Can C++ objects be copied using bitwise copy? I mean using memcopy_s? Is there a scenario in which that can go wrong?
If they're Plain Old Data (POD) types, then this should work. Any class that has instances of other classes inside it will potentially fail, since you're copying them without invoking their copy constructors. The most likely way it will fail is one of their destructors will free some memory, but you've duplicated pointers that point to it, so you then try to use it from one of your copied objects and get a segfault. In short, don't do it unless it's a POD and you're sure it will always be a POD.
No, doing so can cause a lot of problems. You should always copy C++ types by using the assignment operator or copy constructor.
Using a bitwise copy breaks any kind of resource management because at the end of the day you are left with 2 objects for which 1 constructor has run and 2 destructors will run.
Consider as an example a ref counted pointer.
void foo() {
RefPointer<int> p1(new int());
RefPointer<int> p2;
memcpy(&p2,p1,sizeof(RefPointer<int>));
}
Now both p1 and p2 are holding onto the same data yet the internal ref counting mechanism has not been notified. Both destructors will run thinking they are the sole owner of the data potentially causing the value to be destructed twice.
It depends on the implementation of the C++ object you are trying to copy. In general the owner of the C++ object's memory is the object itself, so trying to "move" or "copy" it with something like memcopy_s is going behind its back which is going to get you in trouble more often than not.
Usually if a C++ object is intended to be copied or moved, there are APIs within the class itself that facilitate this.

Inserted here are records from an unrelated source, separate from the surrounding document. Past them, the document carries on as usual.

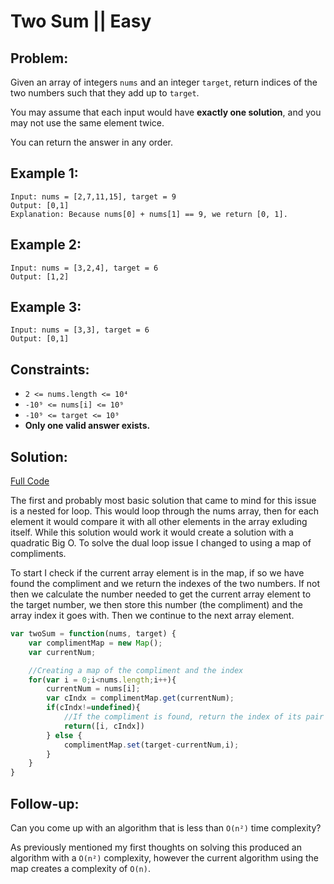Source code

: # Two Sum || Easy

## Problem:

Given an array of integers `nums` and an integer `target`, return indices of the two numbers such that they add up to `target`.

You may assume that each input would have **exactly one solution**, and you may not use the same element twice.

You can return the answer in any order.

## Example 1:
```
Input: nums = [2,7,11,15], target = 9
Output: [0,1]
Explanation: Because nums[0] + nums[1] == 9, we return [0, 1].
```

## Example 2:
```
Input: nums = [3,2,4], target = 6
Output: [1,2]
```

## Example 3: 
```
Input: nums = [3,3], target = 6
Output: [0,1]
```

## Constraints:

- `2 <= nums.length <= 10⁴`
- `-10⁹ <= nums[i] <= 10⁹`
- `-10⁹ <= target <= 10⁹`
- **Only one valid answer exists.**

## Solution:
[Full Code](https://github.com/Nox-iv/LeetCode-Solutions/blob/main/code/1_two_sum.js)

The first and probably most basic solution that came to mind for this issue is a nested for loop. This would loop through the nums array,
then for each element it would compare it with all other elements in the array exluding itself. While this solution would work it would create
a solution with a quadratic Big O. To solve the dual loop issue I changed to using a map of compliments. 

To start I check if the current array element is in the map, if so we have found the compliment and we return the indexes of the two numbers.
If not then we calculate the number needed to get the current array element to the target number, we then store this number (the compliment)
and the array index it goes with. Then we continue to the next array element.

```js
var twoSum = function(nums, target) {
    var complimentMap = new Map();
    var currentNum;

    //Creating a map of the compliment and the index
    for(var i = 0;i<nums.length;i++){
        currentNum = nums[i];
        var cIndx = complimentMap.get(currentNum);
        if(cIndx!=undefined){
            //If the compliment is found, return the index of its pair
            return([i, cIndx])
        } else {
            complimentMap.set(target-currentNum,i);
        }
    }
}
```

## Follow-up: 
Can you come up with an algorithm that is less than `O(n²)` time complexity?

As previously mentioned my first thoughts on solving this produced an algorithm with a `O(n²)` complexity, however the current algorithm
using the map creates a complexity of `O(n)`.
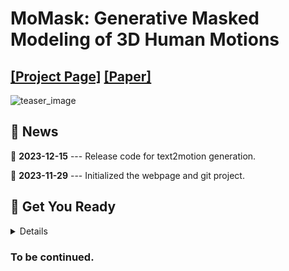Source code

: # MoMask: Generative Masked Modeling of 3D Human Motions
## [[Project Page]](https://ericguo5513.github.io/momask) [[Paper]](https://arxiv.org/abs/2312.00063)
![teaser_image](https://ericguo5513.github.io/momask/static/images/teaser.png)

## :postbox: News
📢 **2023-12-15** --- Release code for text2motion generation.  

📢 **2023-11-29** --- Initialized the webpage and git project.  


## :round_pushpin: Get You Ready

<details>
  
### Conda Environment
```
conda env create -f environment.yml
conda activate momask
pip install git+https://github.com/openai/CLIP.git
```
We test our code on Python 3.7.13 and PyTorch 1.7.1


### Models and Dependencies

#### Download Pre-trained Models
```
bash prepare/download_models.sh
```

#### Download Evaluation Models and Gloves
For evaluation only.
```
bash prepare/download_evaluator.sh
bash prepare/download_glove.sh
```

#### (Optional) Download Mannually
Visit [[Google Drive]](https://drive.google.com/drive/folders/1b3GnAbERH8jAoO5mdWgZhyxHB73n23sK?usp=drive_link) to download the models and evaluators mannually.

### Get Data


</details>

### To be continued.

If it is a single object, why not use assignment operator (I suppose the compiler-generated assignment operator could be implemented in terms of memcpy if that is so advantageous, and the compiler knows better whether your class is a POD.)

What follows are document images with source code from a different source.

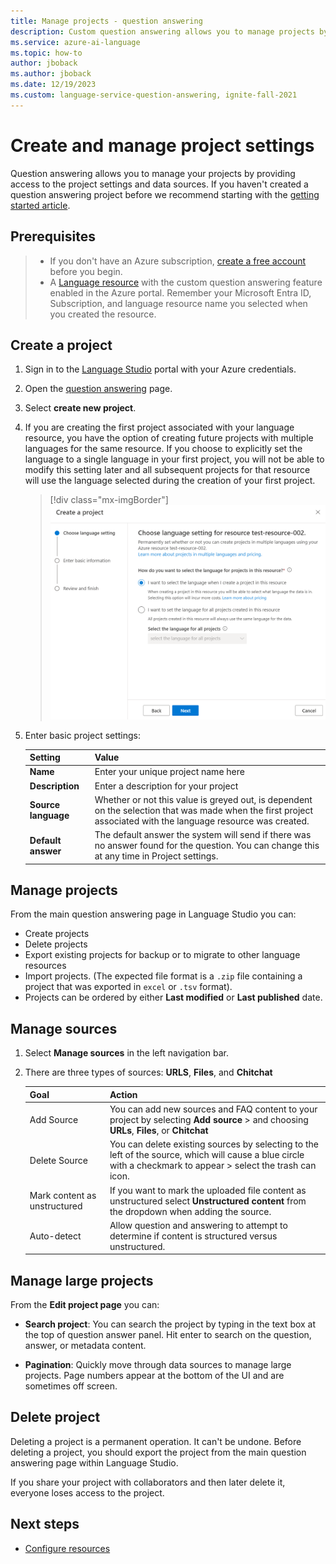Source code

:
 ```yaml
---
title: Manage projects - question answering
description: Custom question answering allows you to manage projects by providing access to the project settings and content.
ms.service: azure-ai-language
ms.topic: how-to
author: jboback
ms.author: jboback
ms.date: 12/19/2023
ms.custom: language-service-question-answering, ignite-fall-2021
---
```


# Create and manage project settings

Question answering allows you to manage your projects by providing access to the project settings and data sources. If you haven't created a question answering project before we recommend starting with the [getting started article](create-test-deploy.md).

## Prerequisites

> * If you don't have an Azure subscription, [create a free account](https://azure.microsoft.com/free/cognitive-services/) before you begin.
> * A [Language resource](https://aka.ms/create-language-resource) with the custom question answering feature enabled in the Azure portal. Remember your Microsoft Entra ID, Subscription, and language resource name you selected when you created the resource.

## Create a project

1. Sign in to the [Language Studio](https://language.azure.com/) portal with your Azure credentials.

2. Open the [question answering](https://language.azure.com/languageStudio/questionAnswering/projects) page.

3. Select **create new project**.

4. If you are creating the first project associated with your language resource, you have the option of creating future projects with multiple languages for the same resource. If you choose to explicitly set the language to a single language in your first project, you will not be able to modify this setting later and all subsequent projects for that resource will use the language selected during the creation of your first project.

    > [!div class="mx-imgBorder"]
    > ![Screenshot of language selection UI.](../media/manage-knowledge-base/choose-language-option.png)

5. Enter basic project settings:

    |Setting| Value|
    |-------|------|
    |**Name** | Enter your unique project name here|
    |**Description** | Enter a description for your project |
    |**Source language** | Whether or not this value is greyed out, is dependent on the selection that was made when the first project associated with the language resource was created.  |
    |**Default answer** | The default answer the system will send if there was no answer found for the question. You can change this at any time in Project settings.

## Manage projects

From the main question answering page in Language Studio you can:

- Create projects
- Delete projects
- Export existing projects for backup or to migrate to other language resources
- Import projects. (The expected file format is a `.zip` file containing a project that was exported in `excel` or `.tsv` format).
- Projects can be ordered by either **Last modified** or **Last published** date.

## Manage sources

1. Select **Manage sources** in the left navigation bar.

1.  There are three types of sources: **URLS**, **Files**, and **Chitchat**

       |Goal|Action|
       |--|--|
       |Add Source|You can add new sources and FAQ content to your project by selecting **Add source** > and choosing **URLs**, **Files**, or **Chitchat**|
       |Delete Source|You can delete existing sources by selecting to the left of the source, which will cause a blue circle with a checkmark to appear > select the trash can icon. |
       |Mark content as unstructured|If you want to mark the uploaded file content as unstructured select **Unstructured content** from the dropdown when adding the source.|
       |Auto-detect| Allow question and answering to attempt to determine if content is structured versus unstructured.|

## Manage large projects

From the **Edit project page** you can:

* **Search project**: You can search the project by typing in the text box at the top of question answer panel. Hit enter to search on the question, answer, or metadata content.

* **Pagination**: Quickly move through data sources to manage large projects. Page numbers appear at the bottom of the UI and are sometimes off screen.

## Delete project

Deleting a project is a permanent operation. It can't be undone. Before deleting a project, you should export the project from the main question answering page within Language Studio.

If you share your project with collaborators and then later delete it, everyone loses access to the project.

## Next steps

* [Configure resources](./configure-resources.md)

If you want to copy an array of objects, you can use std::copy. Depending on the implementation, this may end up using memmove (one more thing that you can mess up - the buffers may overlap; I don't know whether the nonstandard memcpy_s somehow checks for that) if the involved types allow that. Again, the decision is done by the compiler, which will get it right even if the types are modified.
In general if your structure contains pointers, you can't memcpy it because the structure would most likely allocate new memory spaces and point to those. A memcpy can't handle that.
If however your class only has primitive, non-pointer types, you should be able to.
In addition to the problem of unbalanced resource management calls in the two instance you end up with after a memcopy (as #JaredPar and #rmeador pointed), if the object supports a notion of an instance ID doing a memcopy will leave you with two instances with the same ID. This can lead to all sorts of "interesting" problems to hunt later on, especially if your objects are mapped to a database.